Welcome to another CTF writeup. I did some CTFs early this year but didn’t publish writeups, but here we are, back again. This time I played TJCTF 2024 in the weekend time. We participated as ISwearGoogledIt with Razvi and Bubu. We solved all the Web challenges, so if you miss some writeups, ask Bubu to write them down 😉. Let’s get started:


Web

Crypto

Table of contents generated with md-toc




Web

web/frog

kpdfgo 311 solves / 108 points I keep seeing frogs in my room at 2am… please help me get rid of them…

frog.tjc.tf

Go to robots.txt and find the following disallowed path:

https://frog.tjc.tf/robots.txt

User-agent: *
Disallow: /secret-frogger-78570618/

Visit that path and in the source code, there is a link to the flag (https://frog.tjc.tf/secret-frogger-78570618/flag-ed8f2331.txt):

tjctf{fr0gg3r_1_h4rdly_kn0w_h3r_3e1c574f}


web/reader

sToro 144 solves / 119 points Sites today have so much clutter, so I made a site to remove most of the extra stuff!
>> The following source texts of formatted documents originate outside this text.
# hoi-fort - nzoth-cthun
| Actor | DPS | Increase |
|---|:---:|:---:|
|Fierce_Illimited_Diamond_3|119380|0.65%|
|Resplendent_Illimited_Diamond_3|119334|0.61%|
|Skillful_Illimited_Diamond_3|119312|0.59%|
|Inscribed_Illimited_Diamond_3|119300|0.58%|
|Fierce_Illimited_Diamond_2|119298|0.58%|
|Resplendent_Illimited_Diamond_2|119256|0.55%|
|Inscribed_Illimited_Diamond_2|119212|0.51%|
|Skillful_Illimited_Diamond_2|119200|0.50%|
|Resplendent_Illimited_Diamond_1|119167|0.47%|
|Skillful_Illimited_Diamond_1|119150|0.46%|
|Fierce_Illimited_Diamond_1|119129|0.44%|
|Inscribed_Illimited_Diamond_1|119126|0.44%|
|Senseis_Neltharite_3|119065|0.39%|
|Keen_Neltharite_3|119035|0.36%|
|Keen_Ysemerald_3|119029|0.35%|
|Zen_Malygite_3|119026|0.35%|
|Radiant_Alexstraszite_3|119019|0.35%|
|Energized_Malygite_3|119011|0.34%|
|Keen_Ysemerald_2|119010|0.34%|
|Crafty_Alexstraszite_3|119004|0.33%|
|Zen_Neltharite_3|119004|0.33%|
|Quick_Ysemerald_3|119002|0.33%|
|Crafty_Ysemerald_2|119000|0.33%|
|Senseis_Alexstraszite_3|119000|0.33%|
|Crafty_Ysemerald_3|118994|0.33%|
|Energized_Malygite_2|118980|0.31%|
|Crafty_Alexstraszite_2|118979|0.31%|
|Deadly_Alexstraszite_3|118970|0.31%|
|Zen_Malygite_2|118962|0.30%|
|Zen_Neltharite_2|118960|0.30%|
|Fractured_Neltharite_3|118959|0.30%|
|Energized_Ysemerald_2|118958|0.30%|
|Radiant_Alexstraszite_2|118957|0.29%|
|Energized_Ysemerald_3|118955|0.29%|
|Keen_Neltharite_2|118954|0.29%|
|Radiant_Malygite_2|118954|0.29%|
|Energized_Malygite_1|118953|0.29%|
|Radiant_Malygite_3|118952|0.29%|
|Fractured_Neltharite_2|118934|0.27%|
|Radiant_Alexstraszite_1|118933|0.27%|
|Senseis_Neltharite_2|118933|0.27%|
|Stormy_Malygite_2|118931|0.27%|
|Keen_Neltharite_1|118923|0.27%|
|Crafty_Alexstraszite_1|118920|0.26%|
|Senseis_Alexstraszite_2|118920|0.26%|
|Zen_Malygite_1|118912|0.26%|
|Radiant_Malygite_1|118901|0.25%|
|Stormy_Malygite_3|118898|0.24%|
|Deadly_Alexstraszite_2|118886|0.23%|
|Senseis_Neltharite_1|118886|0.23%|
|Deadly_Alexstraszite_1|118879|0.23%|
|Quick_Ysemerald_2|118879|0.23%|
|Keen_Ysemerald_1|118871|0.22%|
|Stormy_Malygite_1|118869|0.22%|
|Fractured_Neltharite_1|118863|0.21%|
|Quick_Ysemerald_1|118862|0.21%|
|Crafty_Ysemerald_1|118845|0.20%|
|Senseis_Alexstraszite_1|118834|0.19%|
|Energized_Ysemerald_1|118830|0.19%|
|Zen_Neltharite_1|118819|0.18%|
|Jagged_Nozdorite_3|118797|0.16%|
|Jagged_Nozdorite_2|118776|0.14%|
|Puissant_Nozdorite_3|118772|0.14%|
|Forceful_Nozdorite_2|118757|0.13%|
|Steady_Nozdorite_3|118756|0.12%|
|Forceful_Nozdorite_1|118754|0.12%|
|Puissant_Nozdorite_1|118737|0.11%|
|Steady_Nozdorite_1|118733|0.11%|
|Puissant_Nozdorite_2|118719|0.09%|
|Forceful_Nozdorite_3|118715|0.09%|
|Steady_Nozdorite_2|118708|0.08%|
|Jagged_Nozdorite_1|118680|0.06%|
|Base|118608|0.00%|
Attached files: server.zip reader.tjc.tf

This challenge is a web challenge with SSRF (Server-Side Request Forgery). It visits a website of you choice. Checking the code, we can locate the flag at the /monitor endpoint that only requires request.remote_addr to be “localhost” or “127.0.0.1”:

# snip...
@app.route("/")
def index():
    global log, log_count
    site_to_visit = request.args.get("site") or ""
    url = urlparse(site_to_visit)
    if not site_to_visit:
        return render_template("index.html")
    else:
        parser = etree.HTMLParser()
        try:
            response = get(site_to_visit).text
            tree = etree.fromstring(response, parser).getroottree()
            content = get_text_repr(tree, url.scheme + "://" + url.netloc)
        except Exception as e:
            print(e)
            log_count += 1
            if log_count >= MAX_LOGS:
                log.pop(0)
                log_count = MAX_LOGS
            log.append(str(e))
            tree = etree.fromstring(
                "<body>failed to load page</body>", parser
            ).getroottree()
            content = get_text_repr(tree, "")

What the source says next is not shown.